» Source data
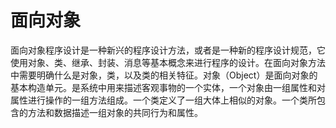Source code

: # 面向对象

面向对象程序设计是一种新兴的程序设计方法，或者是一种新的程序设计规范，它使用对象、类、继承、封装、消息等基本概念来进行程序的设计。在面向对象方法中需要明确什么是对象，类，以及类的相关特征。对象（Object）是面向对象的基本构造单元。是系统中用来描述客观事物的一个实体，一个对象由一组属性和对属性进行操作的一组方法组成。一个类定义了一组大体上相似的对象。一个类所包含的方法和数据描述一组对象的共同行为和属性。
...
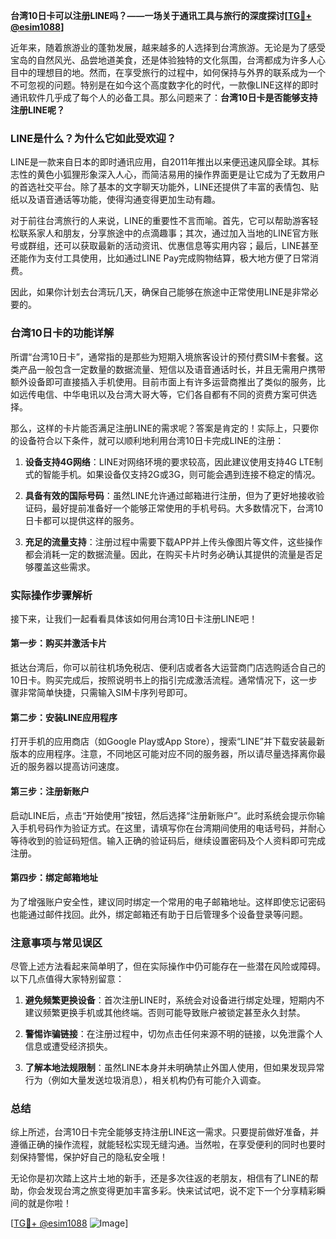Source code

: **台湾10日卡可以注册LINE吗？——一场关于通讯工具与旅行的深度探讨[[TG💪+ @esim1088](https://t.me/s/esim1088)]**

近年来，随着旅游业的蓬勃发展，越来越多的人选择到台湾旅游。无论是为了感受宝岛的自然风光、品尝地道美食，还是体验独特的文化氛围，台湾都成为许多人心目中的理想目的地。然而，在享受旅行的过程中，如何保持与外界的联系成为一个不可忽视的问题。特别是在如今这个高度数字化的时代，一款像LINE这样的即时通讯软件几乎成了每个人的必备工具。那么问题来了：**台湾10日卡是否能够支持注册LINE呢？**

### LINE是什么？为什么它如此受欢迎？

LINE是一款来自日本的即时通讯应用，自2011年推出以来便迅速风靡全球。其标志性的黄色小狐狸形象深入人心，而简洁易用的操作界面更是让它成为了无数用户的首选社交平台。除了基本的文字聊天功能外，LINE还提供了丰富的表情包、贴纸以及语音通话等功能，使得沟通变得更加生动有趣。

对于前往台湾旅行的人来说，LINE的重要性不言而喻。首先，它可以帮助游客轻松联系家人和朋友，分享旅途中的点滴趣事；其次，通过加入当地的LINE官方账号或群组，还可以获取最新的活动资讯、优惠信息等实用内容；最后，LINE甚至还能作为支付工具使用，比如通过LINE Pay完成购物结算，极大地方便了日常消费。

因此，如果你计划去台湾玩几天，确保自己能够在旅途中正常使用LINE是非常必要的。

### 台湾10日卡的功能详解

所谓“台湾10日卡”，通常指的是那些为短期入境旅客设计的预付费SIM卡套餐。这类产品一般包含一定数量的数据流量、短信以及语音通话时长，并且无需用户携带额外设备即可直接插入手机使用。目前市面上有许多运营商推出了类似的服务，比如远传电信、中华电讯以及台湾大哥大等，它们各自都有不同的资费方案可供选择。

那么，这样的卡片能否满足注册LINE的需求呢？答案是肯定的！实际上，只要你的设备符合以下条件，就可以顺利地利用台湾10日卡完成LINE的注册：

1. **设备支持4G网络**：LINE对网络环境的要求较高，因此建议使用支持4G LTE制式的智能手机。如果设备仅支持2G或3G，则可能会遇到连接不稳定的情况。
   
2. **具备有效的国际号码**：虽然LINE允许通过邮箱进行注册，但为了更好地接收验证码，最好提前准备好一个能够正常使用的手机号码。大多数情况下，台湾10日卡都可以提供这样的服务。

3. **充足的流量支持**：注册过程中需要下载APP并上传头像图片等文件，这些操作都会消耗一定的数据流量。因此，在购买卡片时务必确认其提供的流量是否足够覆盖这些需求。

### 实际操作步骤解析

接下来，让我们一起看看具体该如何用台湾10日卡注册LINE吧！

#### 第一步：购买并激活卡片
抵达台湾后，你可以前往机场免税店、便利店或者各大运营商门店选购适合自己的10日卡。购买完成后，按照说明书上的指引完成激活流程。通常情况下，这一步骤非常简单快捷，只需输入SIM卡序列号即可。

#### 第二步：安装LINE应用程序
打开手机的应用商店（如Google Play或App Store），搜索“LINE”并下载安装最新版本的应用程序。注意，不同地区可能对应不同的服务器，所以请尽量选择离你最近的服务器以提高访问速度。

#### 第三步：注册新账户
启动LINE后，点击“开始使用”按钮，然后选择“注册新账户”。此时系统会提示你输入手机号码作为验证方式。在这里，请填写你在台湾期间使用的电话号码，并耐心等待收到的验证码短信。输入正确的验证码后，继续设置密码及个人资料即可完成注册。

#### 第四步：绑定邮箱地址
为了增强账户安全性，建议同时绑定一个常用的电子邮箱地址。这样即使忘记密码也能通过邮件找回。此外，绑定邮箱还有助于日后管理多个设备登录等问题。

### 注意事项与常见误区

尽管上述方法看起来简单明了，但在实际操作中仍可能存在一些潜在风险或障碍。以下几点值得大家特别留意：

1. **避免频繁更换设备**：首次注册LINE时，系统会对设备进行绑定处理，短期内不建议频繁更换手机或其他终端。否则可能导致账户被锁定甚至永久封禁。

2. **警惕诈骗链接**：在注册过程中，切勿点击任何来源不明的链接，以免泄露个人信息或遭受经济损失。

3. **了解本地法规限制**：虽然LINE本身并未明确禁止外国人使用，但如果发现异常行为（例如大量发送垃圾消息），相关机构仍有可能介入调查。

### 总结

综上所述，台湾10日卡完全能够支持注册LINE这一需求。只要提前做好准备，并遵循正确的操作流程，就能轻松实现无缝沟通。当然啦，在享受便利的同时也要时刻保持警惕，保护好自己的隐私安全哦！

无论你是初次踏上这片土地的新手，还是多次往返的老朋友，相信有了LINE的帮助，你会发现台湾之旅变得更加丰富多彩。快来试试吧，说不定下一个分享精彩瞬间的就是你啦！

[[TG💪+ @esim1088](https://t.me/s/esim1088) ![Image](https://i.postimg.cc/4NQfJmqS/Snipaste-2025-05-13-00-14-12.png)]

» Requirement
Extract every line containing the string "https" from the material.

» Answer space
: **台湾10日卡可以注册LINE吗？——一场关于通讯工具与旅行的深度探讨[[TG💪+ @esim1088](https://t.me/s/esim1088)]**
[[TG💪+ @esim1088](https://t.me/s/esim1088) ![Image](https://i.postimg.cc/4NQfJmqS/Snipaste-2025-05-13-00-14-12.png)]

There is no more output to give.